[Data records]
§

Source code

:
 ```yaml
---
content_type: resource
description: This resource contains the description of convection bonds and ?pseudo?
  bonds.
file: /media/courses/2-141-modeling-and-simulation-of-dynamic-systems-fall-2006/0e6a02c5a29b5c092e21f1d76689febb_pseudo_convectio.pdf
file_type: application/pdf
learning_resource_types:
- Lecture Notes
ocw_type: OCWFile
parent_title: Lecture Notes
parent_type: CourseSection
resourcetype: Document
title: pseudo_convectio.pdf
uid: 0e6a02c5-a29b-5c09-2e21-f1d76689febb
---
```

§

* **Exercise**
Work out how many lines in the preceding data include the word "Lecture". State only that number.

* **Response to this exercise**
2